** Document images with source code **
*** Block opens ***
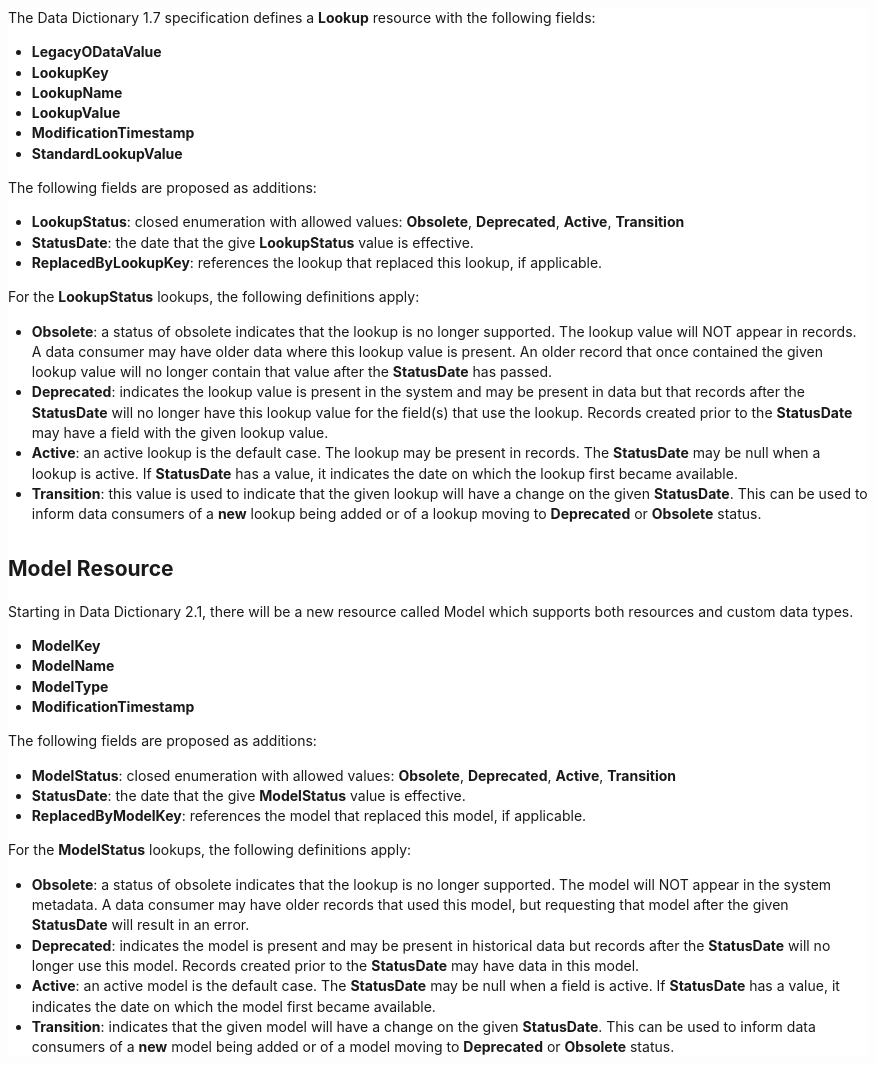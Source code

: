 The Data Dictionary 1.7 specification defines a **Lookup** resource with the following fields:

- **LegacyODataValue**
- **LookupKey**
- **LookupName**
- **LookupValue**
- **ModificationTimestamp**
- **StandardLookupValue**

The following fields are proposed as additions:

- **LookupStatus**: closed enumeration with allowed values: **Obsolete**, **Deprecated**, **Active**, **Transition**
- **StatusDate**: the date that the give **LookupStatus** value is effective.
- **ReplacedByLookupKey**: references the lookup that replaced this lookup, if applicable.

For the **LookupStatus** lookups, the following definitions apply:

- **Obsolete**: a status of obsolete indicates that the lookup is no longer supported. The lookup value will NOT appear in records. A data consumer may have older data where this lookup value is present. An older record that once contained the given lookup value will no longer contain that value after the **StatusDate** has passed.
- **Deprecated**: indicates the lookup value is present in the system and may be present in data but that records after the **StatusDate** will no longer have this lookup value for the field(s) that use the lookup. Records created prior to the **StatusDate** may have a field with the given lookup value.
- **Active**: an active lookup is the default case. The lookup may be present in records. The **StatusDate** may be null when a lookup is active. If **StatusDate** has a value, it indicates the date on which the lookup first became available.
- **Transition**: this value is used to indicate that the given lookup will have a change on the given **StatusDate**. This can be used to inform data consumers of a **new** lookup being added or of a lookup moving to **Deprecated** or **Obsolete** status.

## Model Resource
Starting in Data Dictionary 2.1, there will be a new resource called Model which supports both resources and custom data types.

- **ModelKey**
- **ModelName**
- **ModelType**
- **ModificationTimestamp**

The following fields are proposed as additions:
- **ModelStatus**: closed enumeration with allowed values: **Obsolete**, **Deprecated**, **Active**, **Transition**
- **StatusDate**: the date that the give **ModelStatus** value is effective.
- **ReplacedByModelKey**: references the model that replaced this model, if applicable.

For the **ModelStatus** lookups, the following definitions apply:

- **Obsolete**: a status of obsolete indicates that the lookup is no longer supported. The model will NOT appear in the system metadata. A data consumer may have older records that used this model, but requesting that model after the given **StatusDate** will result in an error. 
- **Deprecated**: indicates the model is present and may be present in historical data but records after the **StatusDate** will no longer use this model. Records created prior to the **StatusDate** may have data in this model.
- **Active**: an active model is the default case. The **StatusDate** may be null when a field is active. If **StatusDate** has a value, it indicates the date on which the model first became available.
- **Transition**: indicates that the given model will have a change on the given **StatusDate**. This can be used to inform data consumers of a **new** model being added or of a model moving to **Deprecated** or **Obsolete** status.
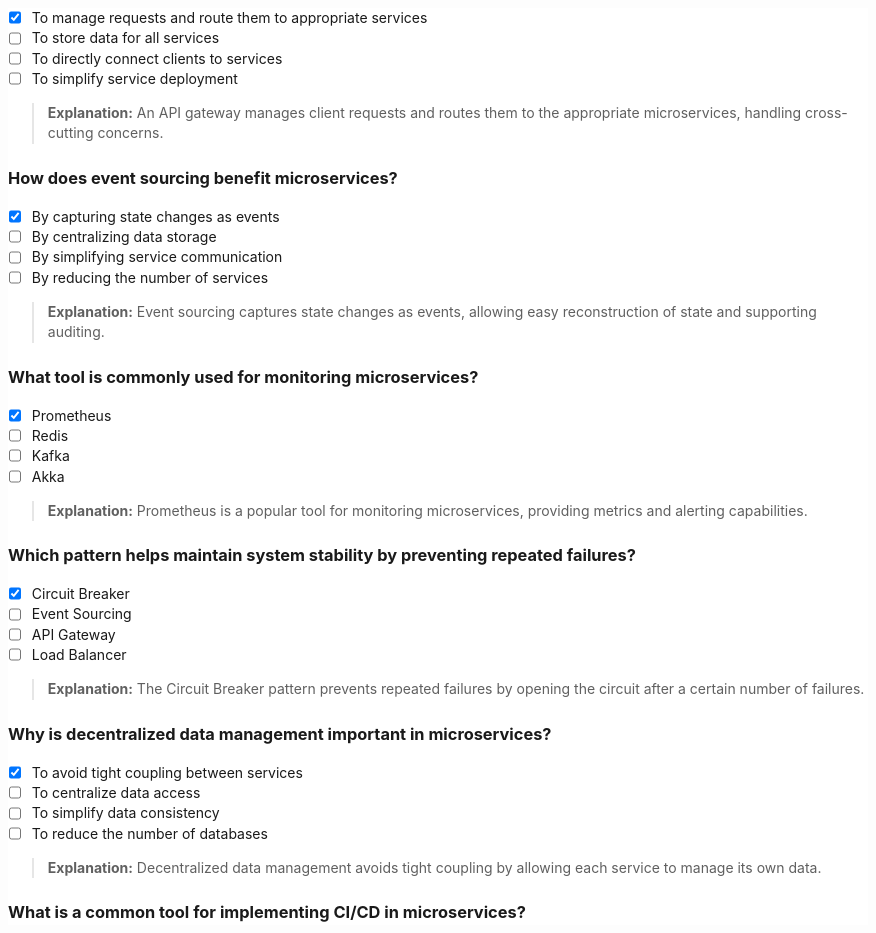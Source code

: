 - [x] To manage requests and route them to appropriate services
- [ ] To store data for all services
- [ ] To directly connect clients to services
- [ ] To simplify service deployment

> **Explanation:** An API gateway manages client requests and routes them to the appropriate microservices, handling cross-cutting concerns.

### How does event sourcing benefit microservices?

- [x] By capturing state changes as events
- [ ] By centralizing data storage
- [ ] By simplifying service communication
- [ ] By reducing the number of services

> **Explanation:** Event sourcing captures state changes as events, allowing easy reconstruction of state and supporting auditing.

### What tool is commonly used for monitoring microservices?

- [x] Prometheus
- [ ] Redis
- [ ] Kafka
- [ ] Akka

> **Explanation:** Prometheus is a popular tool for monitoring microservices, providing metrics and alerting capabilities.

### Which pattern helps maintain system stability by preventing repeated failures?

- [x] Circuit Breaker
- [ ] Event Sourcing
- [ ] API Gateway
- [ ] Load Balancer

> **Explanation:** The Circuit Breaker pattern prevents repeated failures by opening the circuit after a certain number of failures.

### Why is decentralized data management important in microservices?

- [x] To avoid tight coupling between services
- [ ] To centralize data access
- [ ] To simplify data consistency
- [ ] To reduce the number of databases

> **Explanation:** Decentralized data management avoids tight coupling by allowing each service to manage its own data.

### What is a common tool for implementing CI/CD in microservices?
*** Block closes ***
** Aim of the exercise **
Copy out every line of the data above, taking care to leave the pictures out.

** Answer to the exercise **
Source code

: The Data Dictionary 1.7 specification defines a **Lookup** resource with the following fields:

- **LegacyODataValue**
- **LookupKey**
- **LookupName**
- **LookupValue**
- **ModificationTimestamp**
- **StandardLookupValue**

The following fields are proposed as additions:

- **LookupStatus**: closed enumeration with allowed values: **Obsolete**, **Deprecated**, **Active**, **Transition**
- **StatusDate**: the date that the give **LookupStatus** value is effective.
- **ReplacedByLookupKey**: references the lookup that replaced this lookup, if applicable.

For the **LookupStatus** lookups, the following definitions apply:

- **Obsolete**: a status of obsolete indicates that the lookup is no longer supported. The lookup value will NOT appear in records. A data consumer may have older data where this lookup value is present. An older record that once contained the given lookup value will no longer contain that value after the **StatusDate** has passed.
- **Deprecated**: indicates the lookup value is present in the system and may be present in data but that records after the **StatusDate** will no longer have this lookup value for the field(s) that use the lookup. Records created prior to the **StatusDate** may have a field with the given lookup value.
- **Active**: an active lookup is the default case. The lookup may be present in records. The **StatusDate** may be null when a lookup is active. If **StatusDate** has a value, it indicates the date on which the lookup first became available.
- **Transition**: this value is used to indicate that the given lookup will have a change on the given **StatusDate**. This can be used to inform data consumers of a **new** lookup being added or of a lookup moving to **Deprecated** or **Obsolete** status.

## Model Resource
Starting in Data Dictionary 2.1, there will be a new resource called Model which supports both resources and custom data types.

- **ModelKey**
- **ModelName**
- **ModelType**
- **ModificationTimestamp**

The following fields are proposed as additions:
- **ModelStatus**: closed enumeration with allowed values: **Obsolete**, **Deprecated**, **Active**, **Transition**
- **StatusDate**: the date that the give **ModelStatus** value is effective.
- **ReplacedByModelKey**: references the model that replaced this model, if applicable.

For the **ModelStatus** lookups, the following definitions apply:

- **Obsolete**: a status of obsolete indicates that the lookup is no longer supported. The model will NOT appear in the system metadata. A data consumer may have older records that used this model, but requesting that model after the given **StatusDate** will result in an error. 
- **Deprecated**: indicates the model is present and may be present in historical data but records after the **StatusDate** will no longer use this model. Records created prior to the **StatusDate** may have data in this model.
- **Active**: an active model is the default case. The **StatusDate** may be null when a field is active. If **StatusDate** has a value, it indicates the date on which the model first became available.
- **Transition**: indicates that the given model will have a change on the given **StatusDate**. This can be used to inform data consumers of a **new** model being added or of a model moving to **Deprecated** or **Obsolete** status.
Source code

: - [x] To manage requests and route them to appropriate services
- [ ] To store data for all services
- [ ] To directly connect clients to services
- [ ] To simplify service deployment

> **Explanation:** An API gateway manages client requests and routes them to the appropriate microservices, handling cross-cutting concerns.

### How does event sourcing benefit microservices?

- [x] By capturing state changes as events
- [ ] By centralizing data storage
- [ ] By simplifying service communication
- [ ] By reducing the number of services

> **Explanation:** Event sourcing captures state changes as events, allowing easy reconstruction of state and supporting auditing.

### What tool is commonly used for monitoring microservices?

- [x] Prometheus
- [ ] Redis
- [ ] Kafka
- [ ] Akka

> **Explanation:** Prometheus is a popular tool for monitoring microservices, providing metrics and alerting capabilities.

### Which pattern helps maintain system stability by preventing repeated failures?

- [x] Circuit Breaker
- [ ] Event Sourcing
- [ ] API Gateway
- [ ] Load Balancer

> **Explanation:** The Circuit Breaker pattern prevents repeated failures by opening the circuit after a certain number of failures.

### Why is decentralized data management important in microservices?

- [x] To avoid tight coupling between services
- [ ] To centralize data access
- [ ] To simplify data consistency
- [ ] To reduce the number of databases

> **Explanation:** Decentralized data management avoids tight coupling by allowing each service to manage its own data.

### What is a common tool for implementing CI/CD in microservices?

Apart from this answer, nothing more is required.